**Description of the task**
The reply should hold every line of the listing exactly, and none of its images.

─── Information ───

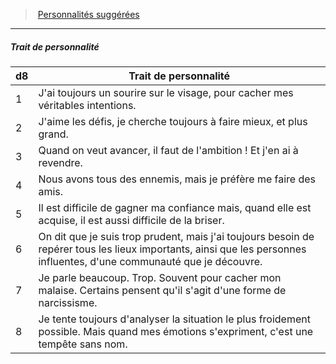 ﻿---
!PersonalityTraitItem
Table: >+
  |d8|Trait de personnalité|

  |---|---|

  |1|J'ai toujours un sourire sur le visage, pour <!--br-->cacher mes véritables intentions.|

  |2|J'aime les défis, je cherche toujours à faire <!--br-->mieux, et plus grand.|

  |3|Quand on veut avancer, il faut de l'ambition ! <!--br-->Et j'en ai à revendre.|

  |4|Nous avons tous des ennemis, mais je préfère <!--br-->me faire des amis.|

  |5|Il est difficile de gagner ma confiance mais, <!--br-->quand elle est acquise, il est aussi difficile de la <!--br-->briser.|

  |6|On dit que je suis trop prudent, mais j'ai <!--br-->toujours besoin de repérer tous les lieux <!--br-->importants, ainsi que les personnes influentes, <!--br-->d'une communauté que je découvre.|

  |7|Je parle beaucoup. Trop. Souvent pour cacher <!--br-->mon malaise. Certains pensent qu'il s'agit <!--br-->d'une forme de narcissisme.|

  |8|Je tente toujours d'analyser la situation le plus <!--br-->froidement possible. Mais quand mes émotions <!--br-->s'expriment, c'est une tempête sans nom.|

Id: background_crapule_hd.md#trait-de-personnalité
ParentLink: background_crapule_hd.md#personnalités-suggérées
Name: Trait de personnalité
ParentName: Personnalités suggérées
NameLevel: 5
Attributes:
  Name: Trait de personnalité
  Markdown: >+
    ##### <!--Name-->Trait de personnalité<!--/Name-->


    |d8|Trait de personnalité|

    |---|---|

    |1|J'ai toujours un sourire sur le visage, pour <!--br-->cacher mes véritables intentions.|

    |2|J'aime les défis, je cherche toujours à faire <!--br-->mieux, et plus grand.|

    |3|Quand on veut avancer, il faut de l'ambition ! <!--br-->Et j'en ai à revendre.|

    |4|Nous avons tous des ennemis, mais je préfère <!--br-->me faire des amis.|

    |5|Il est difficile de gagner ma confiance mais, <!--br-->quand elle est acquise, il est aussi difficile de la <!--br-->briser.|

    |6|On dit que je suis trop prudent, mais j'ai <!--br-->toujours besoin de repérer tous les lieux <!--br-->importants, ainsi que les personnes influentes, <!--br-->d'une communauté que je découvre.|

    |7|Je parle beaucoup. Trop. Souvent pour cacher <!--br-->mon malaise. Certains pensent qu'il s'agit <!--br-->d'une forme de narcissisme.|

    |8|Je tente toujours d'analyser la situation le plus <!--br-->froidement possible. Mais quand mes émotions <!--br-->s'expriment, c'est une tempête sans nom.|

  Table: >+
    |d8|Trait de personnalité|

    |---|---|

    |1|J'ai toujours un sourire sur le visage, pour <!--br-->cacher mes véritables intentions.|

    |2|J'aime les défis, je cherche toujours à faire <!--br-->mieux, et plus grand.|

    |3|Quand on veut avancer, il faut de l'ambition ! <!--br-->Et j'en ai à revendre.|

    |4|Nous avons tous des ennemis, mais je préfère <!--br-->me faire des amis.|

    |5|Il est difficile de gagner ma confiance mais, <!--br-->quand elle est acquise, il est aussi difficile de la <!--br-->briser.|

    |6|On dit que je suis trop prudent, mais j'ai <!--br-->toujours besoin de repérer tous les lieux <!--br-->importants, ainsi que les personnes influentes, <!--br-->d'une communauté que je découvre.|

    |7|Je parle beaucoup. Trop. Souvent pour cacher <!--br-->mon malaise. Certains pensent qu'il s'agit <!--br-->d'une forme de narcissisme.|

    |8|Je tente toujours d'analyser la situation le plus <!--br-->froidement possible. Mais quand mes émotions <!--br-->s'expriment, c'est une tempête sans nom.|

AttributesDictionary: >+
  Name: Trait de personnalité

  Markdown: >+

    ##### <!--Name-->Trait de personnalité<!--/Name-->





    |d8|Trait de personnalité|



    |---|---|



    |1|J'ai toujours un sourire sur le visage, pour <!--br-->cacher mes véritables intentions.|



    |2|J'aime les défis, je cherche toujours à faire <!--br-->mieux, et plus grand.|



    |3|Quand on veut avancer, il faut de l'ambition ! <!--br-->Et j'en ai à revendre.|



    |4|Nous avons tous des ennemis, mais je préfère <!--br-->me faire des amis.|



    |5|Il est difficile de gagner ma confiance mais, <!--br-->quand elle est acquise, il est aussi difficile de la <!--br-->briser.|



    |6|On dit que je suis trop prudent, mais j'ai <!--br-->toujours besoin de repérer tous les lieux <!--br-->importants, ainsi que les personnes influentes, <!--br-->d'une communauté que je découvre.|



    |7|Je parle beaucoup. Trop. Souvent pour cacher <!--br-->mon malaise. Certains pensent qu'il s'agit <!--br-->d'une forme de narcissisme.|



    |8|Je tente toujours d'analyser la situation le plus <!--br-->froidement possible. Mais quand mes émotions <!--br-->s'expriment, c'est une tempête sans nom.|



  Table: >+

    |d8|Trait de personnalité|



    |---|---|



    |1|J'ai toujours un sourire sur le visage, pour <!--br-->cacher mes véritables intentions.|



    |2|J'aime les défis, je cherche toujours à faire <!--br-->mieux, et plus grand.|



    |3|Quand on veut avancer, il faut de l'ambition ! <!--br-->Et j'en ai à revendre.|



    |4|Nous avons tous des ennemis, mais je préfère <!--br-->me faire des amis.|



    |5|Il est difficile de gagner ma confiance mais, <!--br-->quand elle est acquise, il est aussi difficile de la <!--br-->briser.|



    |6|On dit que je suis trop prudent, mais j'ai <!--br-->toujours besoin de repérer tous les lieux <!--br-->importants, ainsi que les personnes influentes, <!--br-->d'une communauté que je découvre.|



    |7|Je parle beaucoup. Trop. Souvent pour cacher <!--br-->mon malaise. Certains pensent qu'il s'agit <!--br-->d'une forme de narcissisme.|



    |8|Je tente toujours d'analyser la situation le plus <!--br-->froidement possible. Mais quand mes émotions <!--br-->s'expriment, c'est une tempête sans nom.|



---
> [Personnalités suggérées](hd_background_crapule_personnalites_suggerees.md)

---

##### Trait de personnalité

|d8|Trait de personnalité|
|---|---|
|1|J'ai toujours un sourire sur le visage, pour cacher mes véritables intentions.|
|2|J'aime les défis, je cherche toujours à faire mieux, et plus grand.|
|3|Quand on veut avancer, il faut de l'ambition ! Et j'en ai à revendre.|
|4|Nous avons tous des ennemis, mais je préfère me faire des amis.|
|5|Il est difficile de gagner ma confiance mais, quand elle est acquise, il est aussi difficile de la briser.|
|6|On dit que je suis trop prudent, mais j'ai toujours besoin de repérer tous les lieux importants, ainsi que les personnes influentes, d'une communauté que je découvre.|
|7|Je parle beaucoup. Trop. Souvent pour cacher mon malaise. Certains pensent qu'il s'agit d'une forme de narcissisme.|
|8|Je tente toujours d'analyser la situation le plus froidement possible. Mais quand mes émotions s'expriment, c'est une tempête sans nom.|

───

**Task output**
 ﻿---
!PersonalityTraitItem
Table: >+
  |d8|Trait de personnalité|

  |---|---|

  |1|J'ai toujours un sourire sur le visage, pour <!--br-->cacher mes véritables intentions.|

  |2|J'aime les défis, je cherche toujours à faire <!--br-->mieux, et plus grand.|

  |3|Quand on veut avancer, il faut de l'ambition ! <!--br-->Et j'en ai à revendre.|

  |4|Nous avons tous des ennemis, mais je préfère <!--br-->me faire des amis.|

  |5|Il est difficile de gagner ma confiance mais, <!--br-->quand elle est acquise, il est aussi difficile de la <!--br-->briser.|

  |6|On dit que je suis trop prudent, mais j'ai <!--br-->toujours besoin de repérer tous les lieux <!--br-->importants, ainsi que les personnes influentes, <!--br-->d'une communauté que je découvre.|

  |7|Je parle beaucoup. Trop. Souvent pour cacher <!--br-->mon malaise. Certains pensent qu'il s'agit <!--br-->d'une forme de narcissisme.|

  |8|Je tente toujours d'analyser la situation le plus <!--br-->froidement possible. Mais quand mes émotions <!--br-->s'expriment, c'est une tempête sans nom.|

Id: background_crapule_hd.md#trait-de-personnalité
ParentLink: background_crapule_hd.md#personnalités-suggérées
Name: Trait de personnalité
ParentName: Personnalités suggérées
NameLevel: 5
Attributes:
  Name: Trait de personnalité
  Markdown: >+
    ##### <!--Name-->Trait de personnalité<!--/Name-->


    |d8|Trait de personnalité|

    |---|---|

    |1|J'ai toujours un sourire sur le visage, pour <!--br-->cacher mes véritables intentions.|

    |2|J'aime les défis, je cherche toujours à faire <!--br-->mieux, et plus grand.|

    |3|Quand on veut avancer, il faut de l'ambition ! <!--br-->Et j'en ai à revendre.|

    |4|Nous avons tous des ennemis, mais je préfère <!--br-->me faire des amis.|

    |5|Il est difficile de gagner ma confiance mais, <!--br-->quand elle est acquise, il est aussi difficile de la <!--br-->briser.|

    |6|On dit que je suis trop prudent, mais j'ai <!--br-->toujours besoin de repérer tous les lieux <!--br-->importants, ainsi que les personnes influentes, <!--br-->d'une communauté que je découvre.|

    |7|Je parle beaucoup. Trop. Souvent pour cacher <!--br-->mon malaise. Certains pensent qu'il s'agit <!--br-->d'une forme de narcissisme.|

    |8|Je tente toujours d'analyser la situation le plus <!--br-->froidement possible. Mais quand mes émotions <!--br-->s'expriment, c'est une tempête sans nom.|

  Table: >+
    |d8|Trait de personnalité|

    |---|---|

    |1|J'ai toujours un sourire sur le visage, pour <!--br-->cacher mes véritables intentions.|

    |2|J'aime les défis, je cherche toujours à faire <!--br-->mieux, et plus grand.|

    |3|Quand on veut avancer, il faut de l'ambition ! <!--br-->Et j'en ai à revendre.|

    |4|Nous avons tous des ennemis, mais je préfère <!--br-->me faire des amis.|

    |5|Il est difficile de gagner ma confiance mais, <!--br-->quand elle est acquise, il est aussi difficile de la <!--br-->briser.|

    |6|On dit que je suis trop prudent, mais j'ai <!--br-->toujours besoin de repérer tous les lieux <!--br-->importants, ainsi que les personnes influentes, <!--br-->d'une communauté que je découvre.|

    |7|Je parle beaucoup. Trop. Souvent pour cacher <!--br-->mon malaise. Certains pensent qu'il s'agit <!--br-->d'une forme de narcissisme.|

    |8|Je tente toujours d'analyser la situation le plus <!--br-->froidement possible. Mais quand mes émotions <!--br-->s'expriment, c'est une tempête sans nom.|

AttributesDictionary: >+
  Name: Trait de personnalité

  Markdown: >+

    ##### <!--Name-->Trait de personnalité<!--/Name-->





    |d8|Trait de personnalité|



    |---|---|



    |1|J'ai toujours un sourire sur le visage, pour <!--br-->cacher mes véritables intentions.|



    |2|J'aime les défis, je cherche toujours à faire <!--br-->mieux, et plus grand.|



    |3|Quand on veut avancer, il faut de l'ambition ! <!--br-->Et j'en ai à revendre.|



    |4|Nous avons tous des ennemis, mais je préfère <!--br-->me faire des amis.|



    |5|Il est difficile de gagner ma confiance mais, <!--br-->quand elle est acquise, il est aussi difficile de la <!--br-->briser.|



    |6|On dit que je suis trop prudent, mais j'ai <!--br-->toujours besoin de repérer tous les lieux <!--br-->importants, ainsi que les personnes influentes, <!--br-->d'une communauté que je découvre.|



    |7|Je parle beaucoup. Trop. Souvent pour cacher <!--br-->mon malaise. Certains pensent qu'il s'agit <!--br-->d'une forme de narcissisme.|



    |8|Je tente toujours d'analyser la situation le plus <!--br-->froidement possible. Mais quand mes émotions <!--br-->s'expriment, c'est une tempête sans nom.|



  Table: >+

    |d8|Trait de personnalité|



    |---|---|



    |1|J'ai toujours un sourire sur le visage, pour <!--br-->cacher mes véritables intentions.|



    |2|J'aime les défis, je cherche toujours à faire <!--br-->mieux, et plus grand.|



    |3|Quand on veut avancer, il faut de l'ambition ! <!--br-->Et j'en ai à revendre.|



    |4|Nous avons tous des ennemis, mais je préfère <!--br-->me faire des amis.|



    |5|Il est difficile de gagner ma confiance mais, <!--br-->quand elle est acquise, il est aussi difficile de la <!--br-->briser.|



    |6|On dit que je suis trop prudent, mais j'ai <!--br-->toujours besoin de repérer tous les lieux <!--br-->importants, ainsi que les personnes influentes, <!--br-->d'une communauté que je découvre.|



    |7|Je parle beaucoup. Trop. Souvent pour cacher <!--br-->mon malaise. Certains pensent qu'il s'agit <!--br-->d'une forme de narcissisme.|



    |8|Je tente toujours d'analyser la situation le plus <!--br-->froidement possible. Mais quand mes émotions <!--br-->s'expriment, c'est une tempête sans nom.|



---
> [Personnalités suggérées](hd_background_crapule_personnalites_suggerees.md)

---

##### Trait de personnalité

|d8|Trait de personnalité|
|---|---|
|1|J'ai toujours un sourire sur le visage, pour cacher mes véritables intentions.|
|2|J'aime les défis, je cherche toujours à faire mieux, et plus grand.|
|3|Quand on veut avancer, il faut de l'ambition ! Et j'en ai à revendre.|
|4|Nous avons tous des ennemis, mais je préfère me faire des amis.|
|5|Il est difficile de gagner ma confiance mais, quand elle est acquise, il est aussi difficile de la briser.|
|6|On dit que je suis trop prudent, mais j'ai toujours besoin de repérer tous les lieux importants, ainsi que les personnes influentes, d'une communauté que je découvre.|
|7|Je parle beaucoup. Trop. Souvent pour cacher mon malaise. Certains pensent qu'il s'agit d'une forme de narcissisme.|
|8|Je tente toujours d'analyser la situation le plus froidement possible. Mais quand mes émotions s'expriment, c'est une tempête sans nom.|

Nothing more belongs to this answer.